• [Exercise prompt]:
Please repeat the lines below, exactly and only, from the one that holds "DOCTYPE 을 선언하면" through the one that holds "이미지에 alt, IR기법을 사용하여 대체텍스트를 제공".

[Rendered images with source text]
⟨

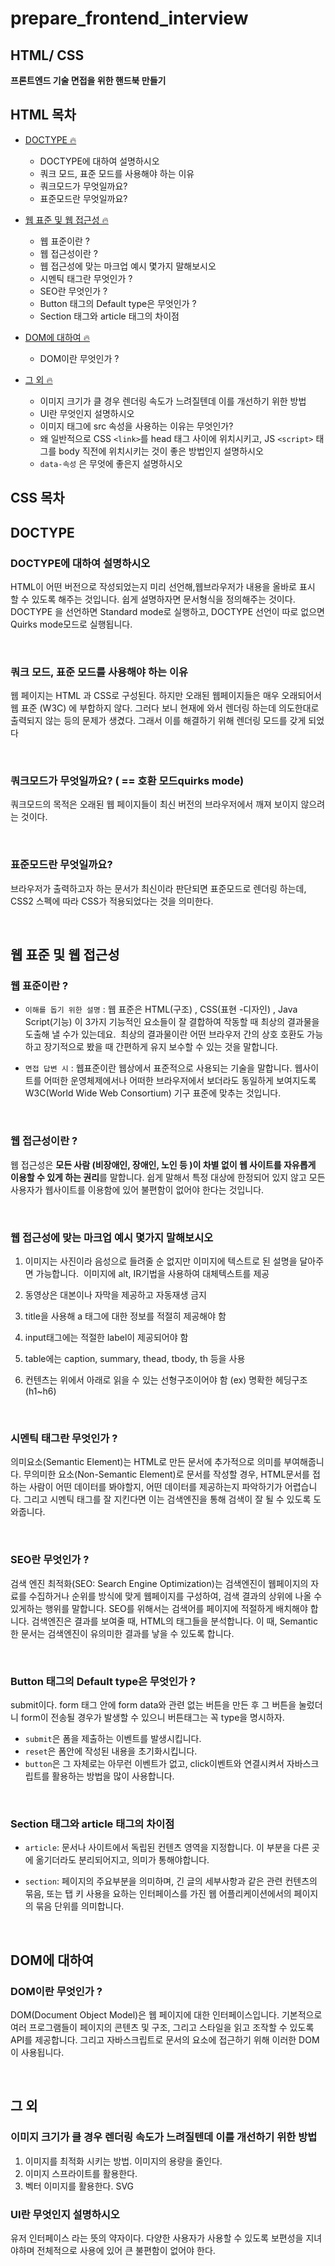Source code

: # prepare_frontend_interview

## HTML/ CSS

<b>프론트엔드 기술 면접을 위한 핸드북 만들기</b>

## HTML 목차

- [DOCTYPE 🔥](#DOCTYPE)

  - DOCTYPE에 대하여 설명하시오
  - 쿼크 모드, 표준 모드를 사용해야 하는 이유
  - 쿼크모드가 무엇일까요?
  - 표준모드란 무엇일까요?

- [웹 표준 및 웹 접근성 🔥](#웹-표준-및-웹-접근성)

  - 웹 표준이란 ?
  - 웹 접근성이란 ?
  - 웹 접근성에 맞는 마크업 예시 몇가지 말해보시오
  - 시멘틱 태그란 무엇인가 ?
  - SEO란 무엇인가 ?
  - Button 태그의 Default type은 무엇인가 ?
  - Section 태그와 article 태그의 차이점

- [DOM에 대하여 🔥](#DOM에-대하여)

  - DOM이란 무엇인가 ?

- [그 외 🔥](#그-외)
  - 이미지 크기가 클 경우 렌더링 속도가 느려질텐데 이를 개선하기 위한 방법
  - UI란 무엇인지 설명하시오
  - 이미지 태그에 src 속성을 사용하는 이유는 무엇인가?
  - 왜 일반적으로 CSS `<link>`를 head 태그 사이에 위치시키고, JS `<script>` 태그를 body 직전에 위치시키는 것이 좋은 방법인지 설명하시오
  - `data-속성` 은 무엇에 좋은지 설명하시오

## CSS 목차

## DOCTYPE

### DOCTYPE에 대하여 설명하시오

HTML이 어떤 버전으로 작성되었는지 미리 선언해,웹브라우저가 내용을 올바로 표시할 수 있도록 해주는 것입니다.
쉽게 설명하자면 문서형식을 정의해주는 것이다.
DOCTYPE 을 선언하면 Standard mode로 실행하고, DOCTYPE 선언이 따로 없으면 Quirks mode모드로 실행됩니다.

<br/>

### 쿼크 모드, 표준 모드를 사용해야 하는 이유

웹 페이지는 HTML 과 CSS로 구성된다. 하지만 오래된 웹페이지들은 매우 오래되어서 웹 표준 (W3C) 에 부합하지 않다. 그러다 보니 현재에 와서 렌더링 하는데 의도한대로 출력되지 않는 등의 문제가 생겼다. 그래서 이를 해결하기 위해 렌더링 모드를 갖게 되었다

<br/>

### 쿼크모드가 무엇일까요? ( == 호환 모드quirks mode)

쿼크모드의 목적은 오래된 웹 페이지들이 최신 버전의 브라우저에서 깨져 보이지 않으려는 것이다.

<br/>

### 표준모드란 무엇일까요?

브라우저가 출력하고자 하는 문서가 최신이라 판단되면 표준모드로 렌더링 하는데, CSS2 스펙에 따라 CSS가 적용되었다는 것을 의미한다.

<br/>

## 웹 표준 및 웹 접근성

### 웹 표준이란 ?

- `이해를 돕기 위한 설명` : 웹 표준은 HTML(구조) , CSS(표현 -디자인) , Java Script(기능) 이 3가지 기능적인 요소들이 잘 결합하여 작동할 때 최상의 결과물을 도출해 낼 수가 있는데요.  최상의 결과물이란 어떤 브라우저 간의 상호 호환도 가능하고 장기적으로 봤을 때 간편하게 유지 보수할 수 있는 것을 말합니다.

- `면접 답변 시` : 웹표준이란 웹상에서 표준적으로 사용되는 기술을 말합니다.
  웹사이트를 어떠한 운영체제에서나 어떠한 브라우저에서 보더라도 동일하게 보여지도록 W3C(World Wide Web Consortium) 기구 표준에 맞추는 것입니다.

<br/>

### 웹 접근성이란 ?

웹 접근성은 **모든 사람 (비장애인, 장애인, 노인 등 )이 차별 없이 웹 사이트를 자유롭게 이용할 수 있게 하는 권리**를 말합니다. 쉽게 말해서 특정 대상에 한정되어 있지 않고 모든 사용자가 웹사이트를 이용함에 있어 불편함이 없어야 한다는 것입니다.

<br/>

### 웹 접근성에 맞는 마크업 예시 몇가지 말해보시오

1. 이미지는 사진이라 음성으로 들려줄 순 없지만 이미지에 텍스트로 된 설명을 달아주면 가능합니다. 
   이미지에 alt, IR기법을 사용하여 대체텍스트를 제공

2. 동영상은 대본이나 자막을 제공하고 자동재생 금지

3. title을 사용해 a 태그에 대한 정보를 적절히 제공해야 함

4. input태그에는 적절한 label이 제공되어야 함

5. table에는 caption, summary, thead, tbody, th 등을 사용

6. 컨텐츠는 위에서 아래로 읽을 수 있는 선형구조이어야 함 (ex) 명확한 헤딩구조(h1~h6)

   <br/>

### 시멘틱 태그란 무엇인가 ?

의미요소(Semantic Element)는 HTML로 만든 문서에 추가적으로 의미를 부여해줍니다. 무의미한 요소(Non-Semantic Element)로 문서를 작성할 경우, HTML문서를 접하는 사람이 어떤 데이터를 봐야할지, 어떤 데이터를 제공하는지 파악하기가 어렵습니다. 그리고 시멘틱 태그를 잘 지킨다면 이는 검색엔진을 통해 검색이 잘 될 수 있도록 도와줍니다.

<br/>

### SEO란 무엇인가 ?

검색 엔진 최적화(SEO: Search Engine Optimization)는 검색엔진이 웹페이지의 자료를 수집하거나 순위를 방식에 맞게 웹페이지를 구성하여, 검색 결과의 상위에 나올 수 있게하는 행위를 말합니다.
SEO를 위해서는 검색어를 페이지에 적절하게 배치해야 합니다. 검색엔진은 결과를 보여줄 때, HTML의 태그들을 분석합니다. 이 때, Semantic한 문서는 검색엔진이 유의미한 결과를 낳을 수 있도록 합니다.

<br/>

### Button 태그의 Default type은 무엇인가 ?

submit이다. form 태그 안에 form data와 관련 없는 버튼을 만든 후 그 버튼을 눌렀더니 form이 전송될 경우가 발생할 수 있으니 버튼태그는 꼭 type을 명시하자.

- `submit`은 폼을 제출하는 이벤트를 발생시킵니다.
- `reset`은 폼안에 작성된 내용을 초기화시킵니다.
- `button`은 그 자체로는 아무런 이벤트가 없고, click이벤트와 연결시켜서 자바스크립트를 활용하는 방법을 많이 사용합니다.

<br/>

### Section 태그와 article 태그의 차이점

- `article`: 문서나 사이트에서 독립된 컨텐츠 영역을 지정합니다. 이 부분을 다른 곳에 옮기더라도 분리되어지고, 의미가 통해야합니다.

- `section`: 페이지의 주요부분을 의미하며, 긴 글의 세부사항과 같은 관련 컨텐츠의 묶음, 또는 탭 키 사용을 요하는 인터페이스를 가진 웹 어플리케이션에서의 페이지의 묶음 단위를 의미합니다.

<br/>

## DOM에 대하여

### DOM이란 무엇인가 ?

DOM(Document Object Model)은 웹 페이지에 대한 인터페이스입니다. 기본적으로 여러 프로그램들이 페이지의 콘텐츠 및 구조, 그리고 스타일을 읽고 조작할 수 있도록 API를 제공합니다. 그리고 자바스크립트로 문서의 요소에 접근하기 위해 이러한 DOM이 사용됩니다.

<br/>

## 그 외

### 이미지 크기가 클 경우 렌더링 속도가 느려질텐데 이를 개선하기 위한 방법

1. 이미지를 최적화 시키는 방법. 이미지의 용량을 줄인다.
2. 이미지 스프라이트를 활용한다.
3. 벡터 이미지를 활용한다. SVG

### UI란 무엇인지 설명하시오

유저 인터페이스 라는 뜻의 약자이다. 다양한 사용자가 사용할 수 있도록 보편성을 지녀야하며 전체적으로 사용에 있어 큰 불편함이 없어야 한다.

⟩

• [Exercise result]:
DOCTYPE 을 선언하면 Standard mode로 실행하고, DOCTYPE 선언이 따로 없으면 Quirks mode모드로 실행됩니다.

<br/>

### 쿼크 모드, 표준 모드를 사용해야 하는 이유

웹 페이지는 HTML 과 CSS로 구성된다. 하지만 오래된 웹페이지들은 매우 오래되어서 웹 표준 (W3C) 에 부합하지 않다. 그러다 보니 현재에 와서 렌더링 하는데 의도한대로 출력되지 않는 등의 문제가 생겼다. 그래서 이를 해결하기 위해 렌더링 모드를 갖게 되었다

<br/>

### 쿼크모드가 무엇일까요? ( == 호환 모드quirks mode)

쿼크모드의 목적은 오래된 웹 페이지들이 최신 버전의 브라우저에서 깨져 보이지 않으려는 것이다.

<br/>

### 표준모드란 무엇일까요?

브라우저가 출력하고자 하는 문서가 최신이라 판단되면 표준모드로 렌더링 하는데, CSS2 스펙에 따라 CSS가 적용되었다는 것을 의미한다.

<br/>

## 웹 표준 및 웹 접근성

### 웹 표준이란 ?

- `이해를 돕기 위한 설명` : 웹 표준은 HTML(구조) , CSS(표현 -디자인) , Java Script(기능) 이 3가지 기능적인 요소들이 잘 결합하여 작동할 때 최상의 결과물을 도출해 낼 수가 있는데요.  최상의 결과물이란 어떤 브라우저 간의 상호 호환도 가능하고 장기적으로 봤을 때 간편하게 유지 보수할 수 있는 것을 말합니다.

- `면접 답변 시` : 웹표준이란 웹상에서 표준적으로 사용되는 기술을 말합니다.
  웹사이트를 어떠한 운영체제에서나 어떠한 브라우저에서 보더라도 동일하게 보여지도록 W3C(World Wide Web Consortium) 기구 표준에 맞추는 것입니다.

<br/>

### 웹 접근성이란 ?

웹 접근성은 **모든 사람 (비장애인, 장애인, 노인 등 )이 차별 없이 웹 사이트를 자유롭게 이용할 수 있게 하는 권리**를 말합니다. 쉽게 말해서 특정 대상에 한정되어 있지 않고 모든 사용자가 웹사이트를 이용함에 있어 불편함이 없어야 한다는 것입니다.

<br/>

### 웹 접근성에 맞는 마크업 예시 몇가지 말해보시오

1. 이미지는 사진이라 음성으로 들려줄 순 없지만 이미지에 텍스트로 된 설명을 달아주면 가능합니다. 
   이미지에 alt, IR기법을 사용하여 대체텍스트를 제공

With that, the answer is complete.